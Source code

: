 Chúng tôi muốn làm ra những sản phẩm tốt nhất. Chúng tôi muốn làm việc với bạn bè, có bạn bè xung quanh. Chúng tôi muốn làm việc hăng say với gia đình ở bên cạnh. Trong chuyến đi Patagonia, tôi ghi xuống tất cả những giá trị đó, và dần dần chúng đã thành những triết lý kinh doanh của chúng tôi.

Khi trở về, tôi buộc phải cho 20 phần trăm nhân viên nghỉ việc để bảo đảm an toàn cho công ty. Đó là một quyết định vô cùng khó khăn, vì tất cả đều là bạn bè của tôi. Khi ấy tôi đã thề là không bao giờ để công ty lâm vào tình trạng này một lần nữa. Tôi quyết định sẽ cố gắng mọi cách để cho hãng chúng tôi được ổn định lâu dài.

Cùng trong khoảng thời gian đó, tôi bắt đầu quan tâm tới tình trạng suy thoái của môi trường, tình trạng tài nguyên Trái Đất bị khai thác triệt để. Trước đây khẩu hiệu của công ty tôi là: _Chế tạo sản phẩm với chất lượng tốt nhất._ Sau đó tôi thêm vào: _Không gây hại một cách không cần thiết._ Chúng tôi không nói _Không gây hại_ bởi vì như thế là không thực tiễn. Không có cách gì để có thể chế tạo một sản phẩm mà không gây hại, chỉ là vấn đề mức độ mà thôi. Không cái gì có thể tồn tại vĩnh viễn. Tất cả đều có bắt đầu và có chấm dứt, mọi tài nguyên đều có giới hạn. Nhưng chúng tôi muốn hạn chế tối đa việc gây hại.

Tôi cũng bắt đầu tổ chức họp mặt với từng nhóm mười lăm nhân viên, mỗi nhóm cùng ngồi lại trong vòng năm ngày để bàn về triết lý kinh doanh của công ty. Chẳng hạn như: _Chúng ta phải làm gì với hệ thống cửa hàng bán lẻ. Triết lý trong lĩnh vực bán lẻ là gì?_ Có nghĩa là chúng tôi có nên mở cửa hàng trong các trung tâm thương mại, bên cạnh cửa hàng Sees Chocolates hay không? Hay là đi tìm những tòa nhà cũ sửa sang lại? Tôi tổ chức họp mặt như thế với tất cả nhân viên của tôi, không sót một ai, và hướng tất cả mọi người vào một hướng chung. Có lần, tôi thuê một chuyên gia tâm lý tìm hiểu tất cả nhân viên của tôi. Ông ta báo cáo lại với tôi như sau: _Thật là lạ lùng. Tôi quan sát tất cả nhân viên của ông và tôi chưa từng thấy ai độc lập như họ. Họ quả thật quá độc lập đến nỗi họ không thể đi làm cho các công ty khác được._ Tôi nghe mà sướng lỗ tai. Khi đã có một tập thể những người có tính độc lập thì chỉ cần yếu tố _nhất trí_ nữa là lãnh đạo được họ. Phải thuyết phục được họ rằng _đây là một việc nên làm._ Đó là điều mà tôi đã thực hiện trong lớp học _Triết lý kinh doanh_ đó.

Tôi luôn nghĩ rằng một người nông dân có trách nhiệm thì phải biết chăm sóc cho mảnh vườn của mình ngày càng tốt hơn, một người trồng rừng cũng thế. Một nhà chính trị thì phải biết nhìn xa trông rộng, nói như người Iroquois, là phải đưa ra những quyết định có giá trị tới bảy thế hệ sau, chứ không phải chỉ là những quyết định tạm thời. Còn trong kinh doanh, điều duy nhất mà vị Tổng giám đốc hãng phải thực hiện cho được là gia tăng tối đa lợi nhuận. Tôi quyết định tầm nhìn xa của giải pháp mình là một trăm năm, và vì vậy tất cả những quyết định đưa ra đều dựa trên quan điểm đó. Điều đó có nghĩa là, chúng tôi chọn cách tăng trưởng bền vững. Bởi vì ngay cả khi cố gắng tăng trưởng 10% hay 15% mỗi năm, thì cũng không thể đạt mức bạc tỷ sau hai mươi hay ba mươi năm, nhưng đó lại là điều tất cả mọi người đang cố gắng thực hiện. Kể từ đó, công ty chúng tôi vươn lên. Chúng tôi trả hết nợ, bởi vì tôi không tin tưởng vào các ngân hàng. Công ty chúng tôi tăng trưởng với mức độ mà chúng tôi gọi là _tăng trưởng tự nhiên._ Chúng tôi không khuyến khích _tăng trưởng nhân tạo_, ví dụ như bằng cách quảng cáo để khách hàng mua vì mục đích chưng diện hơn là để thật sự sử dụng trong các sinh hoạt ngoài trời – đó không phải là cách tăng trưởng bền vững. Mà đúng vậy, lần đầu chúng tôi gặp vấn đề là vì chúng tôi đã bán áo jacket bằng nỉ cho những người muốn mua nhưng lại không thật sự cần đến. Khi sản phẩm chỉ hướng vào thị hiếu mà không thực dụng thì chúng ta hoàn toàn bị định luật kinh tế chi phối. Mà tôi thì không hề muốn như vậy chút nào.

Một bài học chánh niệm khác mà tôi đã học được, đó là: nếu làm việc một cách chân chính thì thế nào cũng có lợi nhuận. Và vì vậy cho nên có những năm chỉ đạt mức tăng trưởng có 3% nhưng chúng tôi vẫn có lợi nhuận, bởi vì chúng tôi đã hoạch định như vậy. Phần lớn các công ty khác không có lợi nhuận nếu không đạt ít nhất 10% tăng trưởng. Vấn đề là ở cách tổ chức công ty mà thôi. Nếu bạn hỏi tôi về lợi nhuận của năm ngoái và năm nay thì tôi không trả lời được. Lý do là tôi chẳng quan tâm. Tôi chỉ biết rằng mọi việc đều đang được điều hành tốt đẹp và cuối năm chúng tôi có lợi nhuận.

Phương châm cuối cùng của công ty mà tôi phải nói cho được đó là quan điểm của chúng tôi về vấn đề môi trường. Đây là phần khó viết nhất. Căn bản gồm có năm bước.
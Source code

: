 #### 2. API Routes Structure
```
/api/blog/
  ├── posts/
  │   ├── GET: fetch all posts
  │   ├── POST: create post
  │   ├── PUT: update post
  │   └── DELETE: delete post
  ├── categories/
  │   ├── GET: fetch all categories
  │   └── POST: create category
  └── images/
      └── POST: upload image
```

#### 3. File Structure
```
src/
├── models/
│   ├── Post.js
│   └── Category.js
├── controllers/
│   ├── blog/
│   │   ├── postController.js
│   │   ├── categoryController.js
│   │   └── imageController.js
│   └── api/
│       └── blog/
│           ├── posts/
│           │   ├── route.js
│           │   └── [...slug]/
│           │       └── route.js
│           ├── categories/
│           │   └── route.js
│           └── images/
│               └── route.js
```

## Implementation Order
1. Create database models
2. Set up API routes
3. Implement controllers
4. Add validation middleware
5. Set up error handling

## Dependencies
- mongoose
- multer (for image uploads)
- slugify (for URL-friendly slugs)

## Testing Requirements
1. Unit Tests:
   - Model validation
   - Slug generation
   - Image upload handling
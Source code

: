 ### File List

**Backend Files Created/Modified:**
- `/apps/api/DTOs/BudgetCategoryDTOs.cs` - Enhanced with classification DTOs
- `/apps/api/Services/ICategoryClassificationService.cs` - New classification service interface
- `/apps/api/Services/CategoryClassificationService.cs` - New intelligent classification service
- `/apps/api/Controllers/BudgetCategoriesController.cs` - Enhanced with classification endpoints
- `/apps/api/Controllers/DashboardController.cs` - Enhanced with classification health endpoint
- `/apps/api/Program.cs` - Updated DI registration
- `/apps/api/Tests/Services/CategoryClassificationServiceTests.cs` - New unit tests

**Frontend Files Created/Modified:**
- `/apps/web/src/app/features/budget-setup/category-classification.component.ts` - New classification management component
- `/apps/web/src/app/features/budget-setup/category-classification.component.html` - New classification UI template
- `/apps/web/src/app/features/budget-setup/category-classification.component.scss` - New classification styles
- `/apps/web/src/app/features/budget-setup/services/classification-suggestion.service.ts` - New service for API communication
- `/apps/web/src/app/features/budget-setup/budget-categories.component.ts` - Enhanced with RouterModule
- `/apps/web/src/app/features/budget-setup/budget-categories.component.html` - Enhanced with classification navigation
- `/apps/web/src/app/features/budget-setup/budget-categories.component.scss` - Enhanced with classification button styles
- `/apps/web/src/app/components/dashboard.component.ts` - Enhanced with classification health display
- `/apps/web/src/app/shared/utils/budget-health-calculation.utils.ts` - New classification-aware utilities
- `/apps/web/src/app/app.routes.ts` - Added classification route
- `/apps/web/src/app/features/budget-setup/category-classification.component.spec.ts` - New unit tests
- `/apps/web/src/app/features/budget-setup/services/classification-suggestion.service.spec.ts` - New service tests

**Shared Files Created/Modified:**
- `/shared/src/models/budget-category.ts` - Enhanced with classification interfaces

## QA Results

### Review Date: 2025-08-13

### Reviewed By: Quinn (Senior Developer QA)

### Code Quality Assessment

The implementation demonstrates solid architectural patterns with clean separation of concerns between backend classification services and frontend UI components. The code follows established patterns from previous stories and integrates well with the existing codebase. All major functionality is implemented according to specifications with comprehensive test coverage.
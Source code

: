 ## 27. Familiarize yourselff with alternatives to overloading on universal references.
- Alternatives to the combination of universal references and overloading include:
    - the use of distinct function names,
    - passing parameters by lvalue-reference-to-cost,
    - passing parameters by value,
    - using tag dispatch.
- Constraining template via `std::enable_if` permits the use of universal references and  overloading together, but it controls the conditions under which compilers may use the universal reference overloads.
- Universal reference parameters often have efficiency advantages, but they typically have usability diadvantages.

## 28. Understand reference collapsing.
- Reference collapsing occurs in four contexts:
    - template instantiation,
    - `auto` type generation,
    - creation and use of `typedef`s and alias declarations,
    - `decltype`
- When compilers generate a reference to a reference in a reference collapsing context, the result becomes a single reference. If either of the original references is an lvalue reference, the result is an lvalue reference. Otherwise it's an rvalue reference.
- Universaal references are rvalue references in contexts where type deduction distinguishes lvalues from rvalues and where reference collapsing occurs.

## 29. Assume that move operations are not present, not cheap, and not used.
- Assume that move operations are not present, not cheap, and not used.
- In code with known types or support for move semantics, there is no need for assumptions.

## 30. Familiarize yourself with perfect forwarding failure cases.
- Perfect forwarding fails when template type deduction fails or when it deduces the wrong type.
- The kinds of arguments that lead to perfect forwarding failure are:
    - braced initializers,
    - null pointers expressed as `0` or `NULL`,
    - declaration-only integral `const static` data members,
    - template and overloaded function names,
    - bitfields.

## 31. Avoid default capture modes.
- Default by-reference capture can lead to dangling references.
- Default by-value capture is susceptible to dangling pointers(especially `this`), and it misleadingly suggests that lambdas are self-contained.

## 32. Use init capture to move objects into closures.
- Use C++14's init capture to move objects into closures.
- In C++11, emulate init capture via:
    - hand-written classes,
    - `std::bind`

========

* [Exercise requirements]: Can you repeat, word for word, every line above from the one containing "Added classification route" down to the one containing "### Review Date: 2025-08-13", including both?

* [Response]:
- `/apps/web/src/app/app.routes.ts` - Added classification route
- `/apps/web/src/app/features/budget-setup/category-classification.component.spec.ts` - New unit tests
- `/apps/web/src/app/features/budget-setup/services/classification-suggestion.service.spec.ts` - New service tests

**Shared Files Created/Modified:**
- `/shared/src/models/budget-category.ts` - Enhanced with classification interfaces

## QA Results

### Review Date: 2025-08-13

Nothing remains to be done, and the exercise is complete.